## [GIVEN INFORMATION]

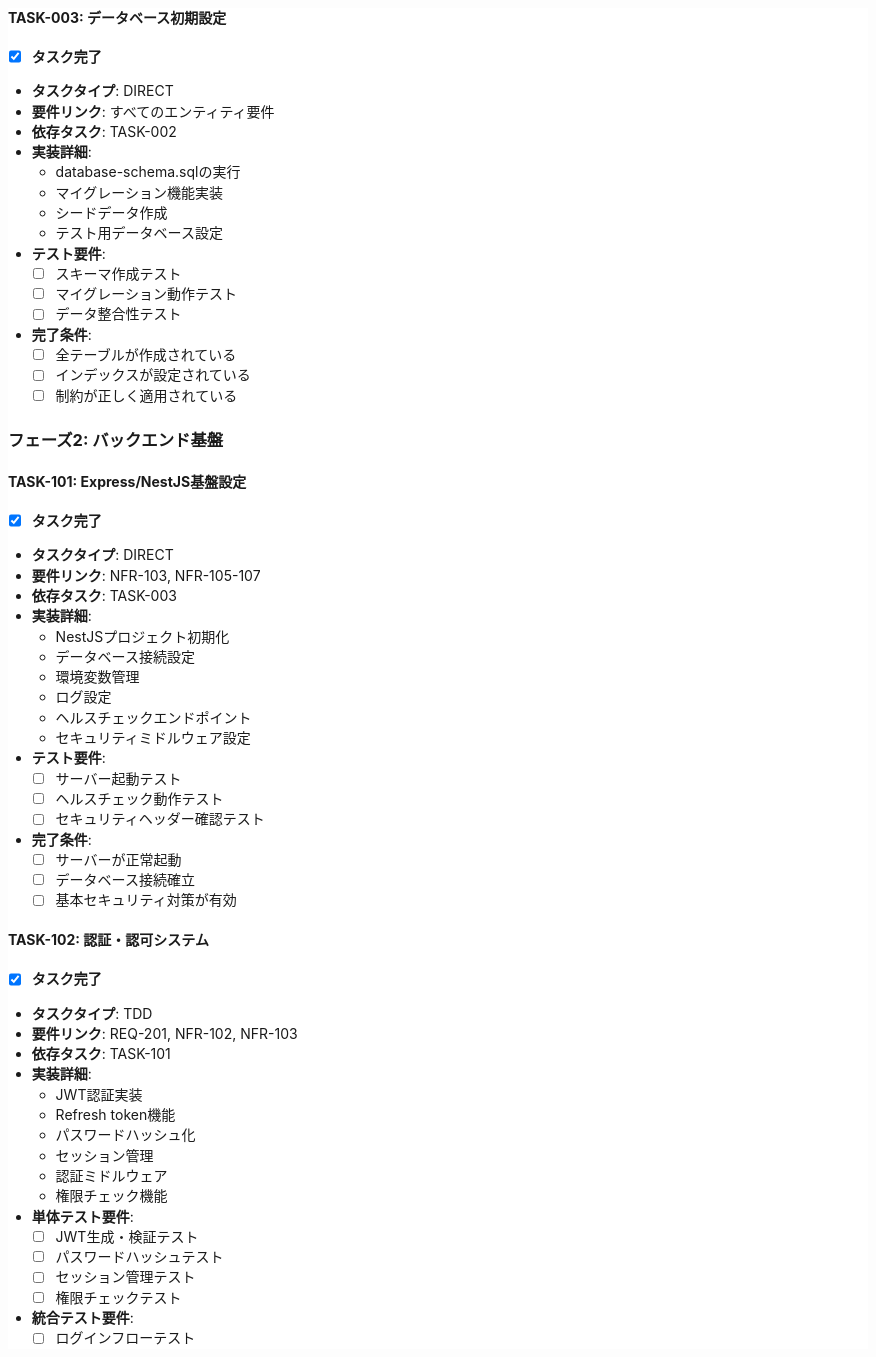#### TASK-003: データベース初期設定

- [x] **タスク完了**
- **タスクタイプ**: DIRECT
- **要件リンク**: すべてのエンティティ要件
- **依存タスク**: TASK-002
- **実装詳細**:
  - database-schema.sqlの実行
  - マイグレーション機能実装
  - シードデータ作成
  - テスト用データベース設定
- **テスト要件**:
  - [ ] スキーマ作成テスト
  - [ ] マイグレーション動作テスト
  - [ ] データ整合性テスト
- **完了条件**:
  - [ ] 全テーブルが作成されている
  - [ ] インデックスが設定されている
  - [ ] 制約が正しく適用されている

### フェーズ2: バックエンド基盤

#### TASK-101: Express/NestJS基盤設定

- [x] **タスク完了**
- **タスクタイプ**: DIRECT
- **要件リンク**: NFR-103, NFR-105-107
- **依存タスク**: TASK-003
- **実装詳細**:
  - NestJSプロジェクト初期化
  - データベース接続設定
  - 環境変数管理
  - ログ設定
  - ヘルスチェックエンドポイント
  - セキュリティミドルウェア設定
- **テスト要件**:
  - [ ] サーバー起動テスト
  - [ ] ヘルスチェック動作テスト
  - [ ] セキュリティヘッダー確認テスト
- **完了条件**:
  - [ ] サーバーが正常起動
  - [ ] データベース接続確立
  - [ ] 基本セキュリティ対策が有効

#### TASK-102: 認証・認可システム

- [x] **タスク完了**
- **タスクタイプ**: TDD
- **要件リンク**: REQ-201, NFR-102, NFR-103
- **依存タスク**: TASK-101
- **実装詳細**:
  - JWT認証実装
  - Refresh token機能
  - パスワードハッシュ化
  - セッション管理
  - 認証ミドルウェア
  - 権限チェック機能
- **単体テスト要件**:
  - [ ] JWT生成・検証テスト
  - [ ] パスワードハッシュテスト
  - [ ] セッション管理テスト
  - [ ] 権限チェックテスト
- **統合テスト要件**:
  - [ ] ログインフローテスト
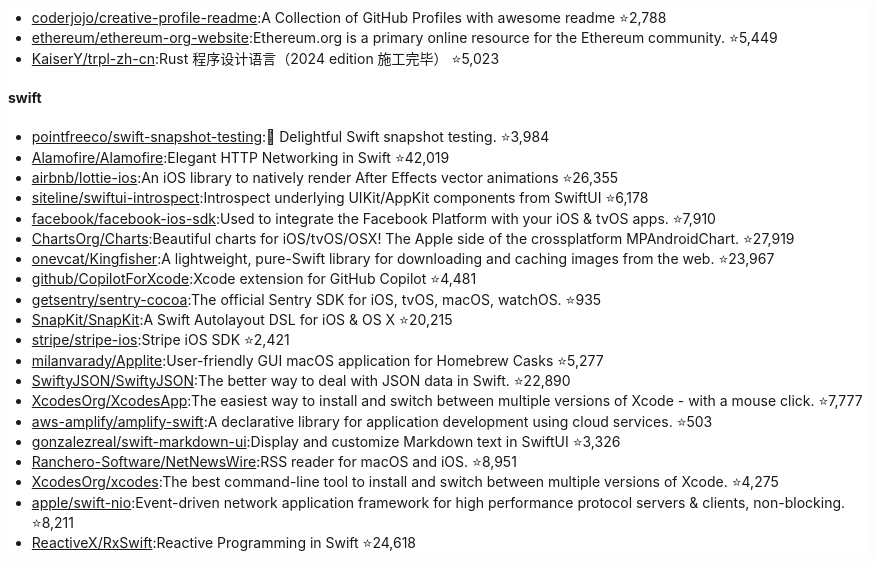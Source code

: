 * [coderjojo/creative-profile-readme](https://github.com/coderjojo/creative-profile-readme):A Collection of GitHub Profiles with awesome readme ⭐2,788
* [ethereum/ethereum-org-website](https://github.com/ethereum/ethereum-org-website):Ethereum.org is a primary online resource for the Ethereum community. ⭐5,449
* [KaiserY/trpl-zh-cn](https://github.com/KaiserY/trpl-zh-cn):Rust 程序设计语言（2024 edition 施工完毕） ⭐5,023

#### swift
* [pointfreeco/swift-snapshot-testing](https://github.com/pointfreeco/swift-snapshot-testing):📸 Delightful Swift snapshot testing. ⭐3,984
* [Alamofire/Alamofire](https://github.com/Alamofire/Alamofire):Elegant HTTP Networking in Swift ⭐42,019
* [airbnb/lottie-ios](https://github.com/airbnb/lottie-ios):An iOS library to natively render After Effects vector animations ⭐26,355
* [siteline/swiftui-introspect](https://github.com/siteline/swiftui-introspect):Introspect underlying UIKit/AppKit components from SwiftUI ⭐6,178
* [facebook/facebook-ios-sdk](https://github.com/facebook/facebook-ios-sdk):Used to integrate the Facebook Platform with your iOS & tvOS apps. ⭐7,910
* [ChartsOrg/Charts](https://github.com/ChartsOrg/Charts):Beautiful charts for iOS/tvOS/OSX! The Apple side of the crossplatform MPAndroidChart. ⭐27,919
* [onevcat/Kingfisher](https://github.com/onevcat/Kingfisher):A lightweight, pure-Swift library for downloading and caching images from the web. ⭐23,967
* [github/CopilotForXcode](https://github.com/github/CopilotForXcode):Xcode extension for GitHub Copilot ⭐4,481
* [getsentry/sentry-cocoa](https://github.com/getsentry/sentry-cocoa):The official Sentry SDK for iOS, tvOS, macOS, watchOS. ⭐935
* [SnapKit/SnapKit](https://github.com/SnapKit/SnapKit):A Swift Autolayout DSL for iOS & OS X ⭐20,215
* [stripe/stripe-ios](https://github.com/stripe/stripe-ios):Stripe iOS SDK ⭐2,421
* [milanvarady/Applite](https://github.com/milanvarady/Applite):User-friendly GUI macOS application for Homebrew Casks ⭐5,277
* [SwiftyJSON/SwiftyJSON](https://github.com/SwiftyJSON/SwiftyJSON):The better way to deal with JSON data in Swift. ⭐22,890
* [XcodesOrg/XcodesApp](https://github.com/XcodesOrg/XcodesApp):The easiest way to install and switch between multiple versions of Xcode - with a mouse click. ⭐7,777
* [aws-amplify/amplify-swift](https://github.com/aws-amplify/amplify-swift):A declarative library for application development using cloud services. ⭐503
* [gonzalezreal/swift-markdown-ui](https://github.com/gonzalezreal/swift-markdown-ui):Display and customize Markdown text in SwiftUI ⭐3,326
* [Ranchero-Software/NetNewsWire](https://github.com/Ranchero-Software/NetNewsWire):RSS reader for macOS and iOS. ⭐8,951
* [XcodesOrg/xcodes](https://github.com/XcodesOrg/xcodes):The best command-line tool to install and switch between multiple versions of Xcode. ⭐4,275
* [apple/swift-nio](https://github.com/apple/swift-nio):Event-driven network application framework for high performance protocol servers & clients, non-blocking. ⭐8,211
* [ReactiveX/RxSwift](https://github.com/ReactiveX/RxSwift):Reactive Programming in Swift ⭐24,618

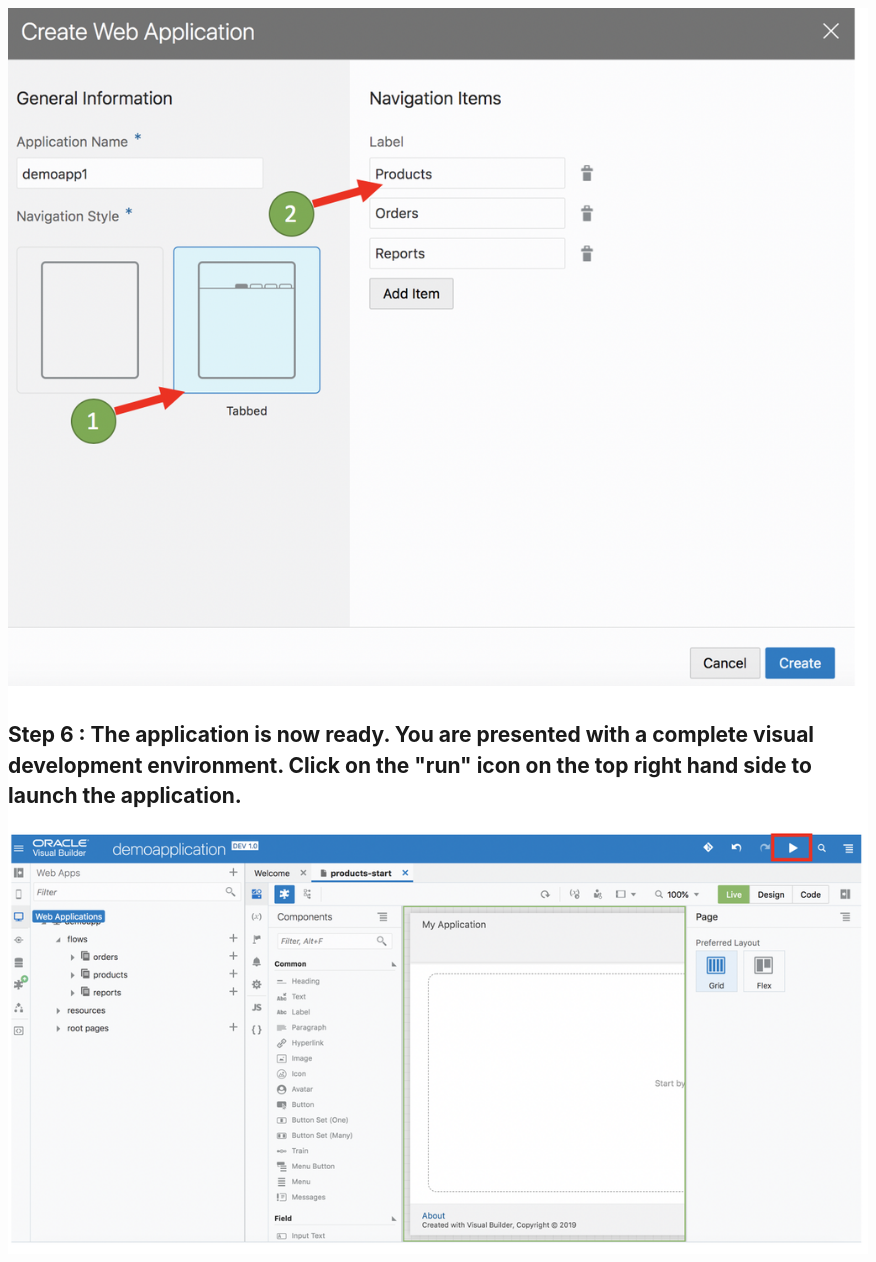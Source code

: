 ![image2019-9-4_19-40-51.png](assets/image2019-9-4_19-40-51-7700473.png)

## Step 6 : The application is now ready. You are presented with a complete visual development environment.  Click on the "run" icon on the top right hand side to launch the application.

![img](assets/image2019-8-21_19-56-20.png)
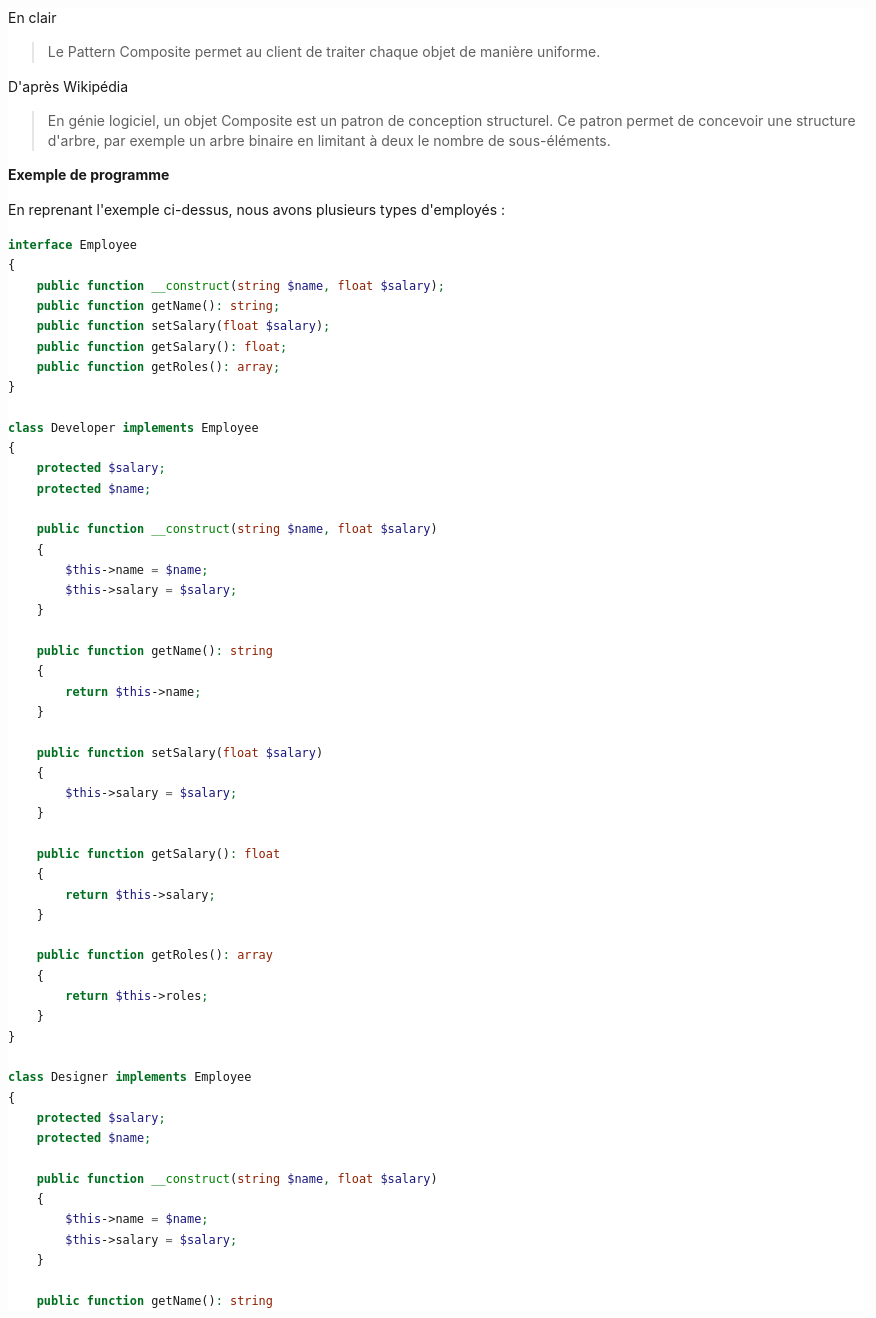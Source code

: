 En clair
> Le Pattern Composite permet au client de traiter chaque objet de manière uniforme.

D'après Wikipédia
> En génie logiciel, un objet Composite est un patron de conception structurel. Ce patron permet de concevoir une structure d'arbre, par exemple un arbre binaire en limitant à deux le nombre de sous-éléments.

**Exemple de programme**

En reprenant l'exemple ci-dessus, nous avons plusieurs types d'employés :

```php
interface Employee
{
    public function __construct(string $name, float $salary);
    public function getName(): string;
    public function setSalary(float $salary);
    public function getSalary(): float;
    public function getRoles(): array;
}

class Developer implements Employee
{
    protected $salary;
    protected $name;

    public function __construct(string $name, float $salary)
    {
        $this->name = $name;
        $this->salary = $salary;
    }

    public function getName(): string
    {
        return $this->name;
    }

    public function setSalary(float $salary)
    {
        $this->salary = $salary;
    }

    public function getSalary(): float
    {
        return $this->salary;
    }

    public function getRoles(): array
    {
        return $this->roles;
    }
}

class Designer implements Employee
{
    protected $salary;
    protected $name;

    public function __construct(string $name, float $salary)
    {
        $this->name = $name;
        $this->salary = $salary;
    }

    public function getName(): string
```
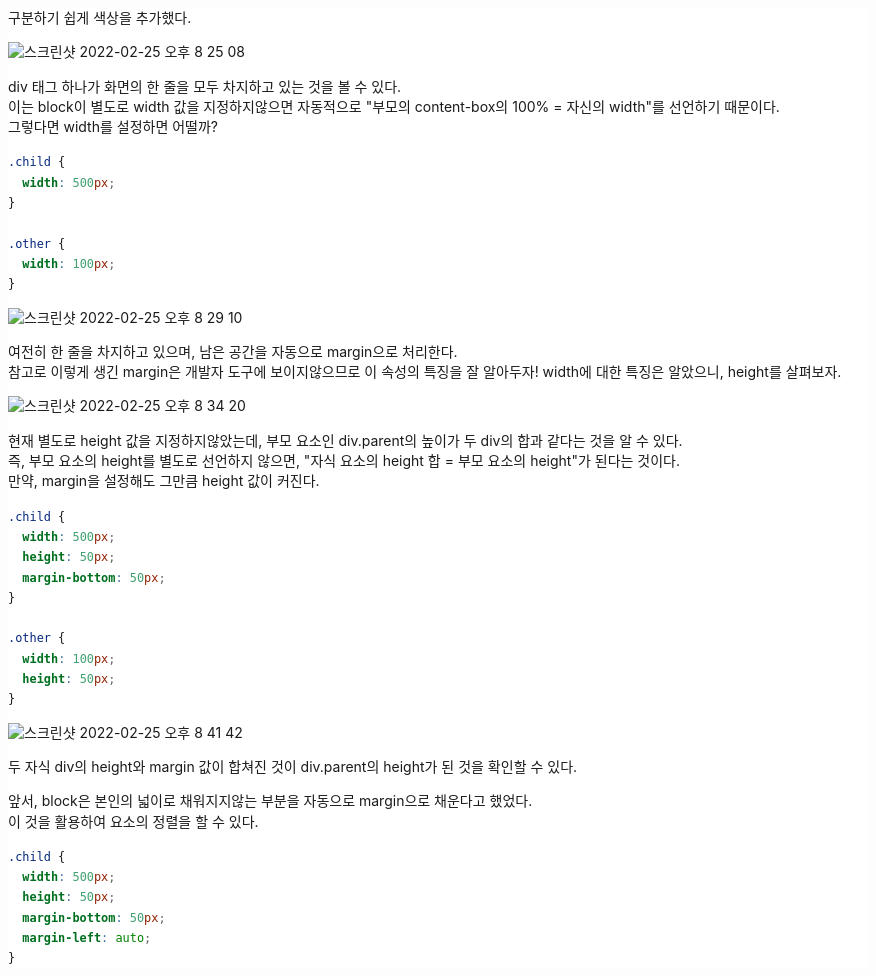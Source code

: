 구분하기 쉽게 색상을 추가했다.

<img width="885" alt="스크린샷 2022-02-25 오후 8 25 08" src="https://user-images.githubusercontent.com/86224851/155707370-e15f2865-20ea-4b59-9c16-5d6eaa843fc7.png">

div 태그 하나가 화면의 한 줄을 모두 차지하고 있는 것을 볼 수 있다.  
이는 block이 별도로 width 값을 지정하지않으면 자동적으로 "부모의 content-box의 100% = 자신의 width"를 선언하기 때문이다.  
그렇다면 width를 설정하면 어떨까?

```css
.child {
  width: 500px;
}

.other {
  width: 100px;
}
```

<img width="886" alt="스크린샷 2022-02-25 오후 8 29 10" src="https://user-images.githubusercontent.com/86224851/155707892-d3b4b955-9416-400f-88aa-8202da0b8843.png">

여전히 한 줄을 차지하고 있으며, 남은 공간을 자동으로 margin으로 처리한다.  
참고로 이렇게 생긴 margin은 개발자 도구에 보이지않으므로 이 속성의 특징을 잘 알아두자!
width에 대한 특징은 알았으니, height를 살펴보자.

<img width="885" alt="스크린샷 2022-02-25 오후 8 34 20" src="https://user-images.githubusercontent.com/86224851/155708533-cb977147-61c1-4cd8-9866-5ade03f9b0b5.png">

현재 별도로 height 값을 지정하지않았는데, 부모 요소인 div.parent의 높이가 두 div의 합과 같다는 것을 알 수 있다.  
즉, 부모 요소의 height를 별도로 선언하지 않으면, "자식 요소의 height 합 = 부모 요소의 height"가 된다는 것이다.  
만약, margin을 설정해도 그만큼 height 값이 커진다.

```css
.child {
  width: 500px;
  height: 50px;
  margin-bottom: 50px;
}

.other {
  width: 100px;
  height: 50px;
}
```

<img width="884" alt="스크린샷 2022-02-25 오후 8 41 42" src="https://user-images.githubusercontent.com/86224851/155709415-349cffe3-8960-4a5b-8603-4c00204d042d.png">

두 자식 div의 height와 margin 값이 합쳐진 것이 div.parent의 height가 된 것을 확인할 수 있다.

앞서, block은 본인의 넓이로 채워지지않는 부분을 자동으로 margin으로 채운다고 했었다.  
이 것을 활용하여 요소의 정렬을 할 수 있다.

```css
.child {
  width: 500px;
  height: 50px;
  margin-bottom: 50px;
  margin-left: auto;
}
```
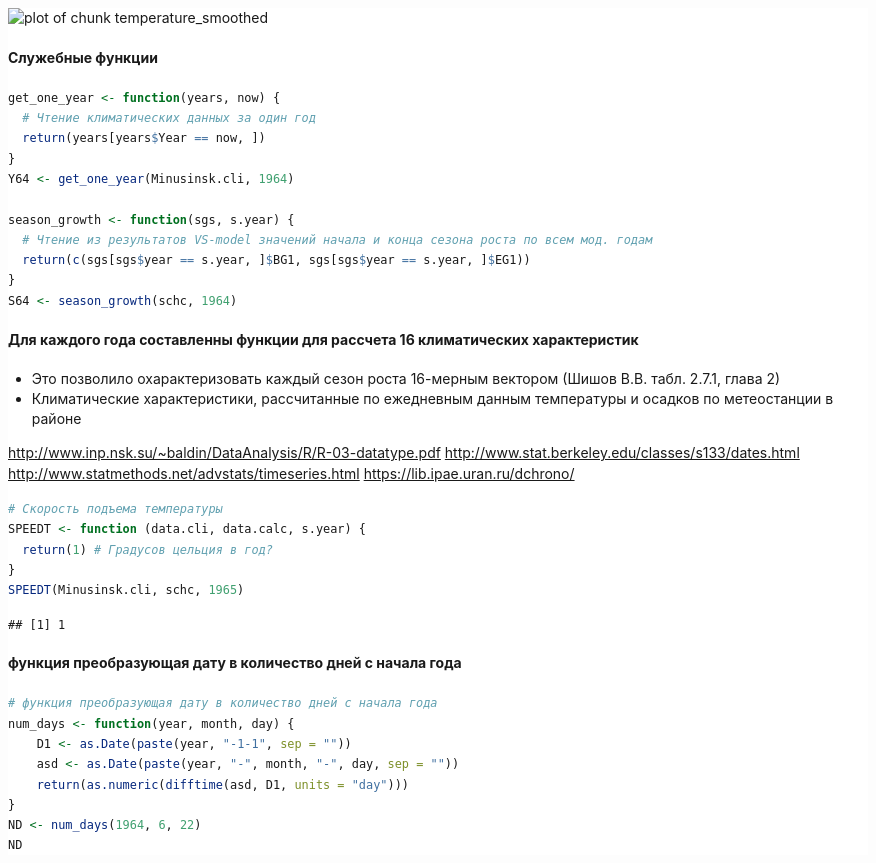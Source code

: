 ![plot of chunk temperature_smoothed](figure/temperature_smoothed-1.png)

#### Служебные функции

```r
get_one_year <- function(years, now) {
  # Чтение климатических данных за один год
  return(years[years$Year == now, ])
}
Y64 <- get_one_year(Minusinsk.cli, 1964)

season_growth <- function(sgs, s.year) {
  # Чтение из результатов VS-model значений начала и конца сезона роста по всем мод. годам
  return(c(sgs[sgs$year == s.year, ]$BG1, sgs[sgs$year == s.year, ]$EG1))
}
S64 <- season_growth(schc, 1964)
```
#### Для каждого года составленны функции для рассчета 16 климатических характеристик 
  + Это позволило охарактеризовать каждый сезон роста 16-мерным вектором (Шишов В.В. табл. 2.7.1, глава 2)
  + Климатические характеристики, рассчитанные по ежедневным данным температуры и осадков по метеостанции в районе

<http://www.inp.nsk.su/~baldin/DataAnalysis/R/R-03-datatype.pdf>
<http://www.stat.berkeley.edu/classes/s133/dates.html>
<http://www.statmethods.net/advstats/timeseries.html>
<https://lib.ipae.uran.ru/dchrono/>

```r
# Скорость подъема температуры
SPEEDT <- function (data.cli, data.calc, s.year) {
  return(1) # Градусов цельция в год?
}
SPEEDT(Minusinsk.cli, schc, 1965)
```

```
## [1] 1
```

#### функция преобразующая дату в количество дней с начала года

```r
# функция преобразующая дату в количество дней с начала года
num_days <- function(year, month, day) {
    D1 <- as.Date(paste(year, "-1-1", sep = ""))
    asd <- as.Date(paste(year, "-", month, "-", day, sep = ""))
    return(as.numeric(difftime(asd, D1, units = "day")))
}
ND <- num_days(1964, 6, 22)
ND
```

## [WHAT YOU HAVE TO DO]
Print exactly the lines above, between the one holding "vector animations ⭐26,355" and the one holding "from SwiftUI ⭐6,178", inclusive, and nothing besides.

## [ANSWER AREA]
* [airbnb/lottie-ios](https://github.com/airbnb/lottie-ios):An iOS library to natively render After Effects vector animations ⭐26,355
* [siteline/swiftui-introspect](https://github.com/siteline/swiftui-introspect):Introspect underlying UIKit/AppKit components from SwiftUI ⭐6,178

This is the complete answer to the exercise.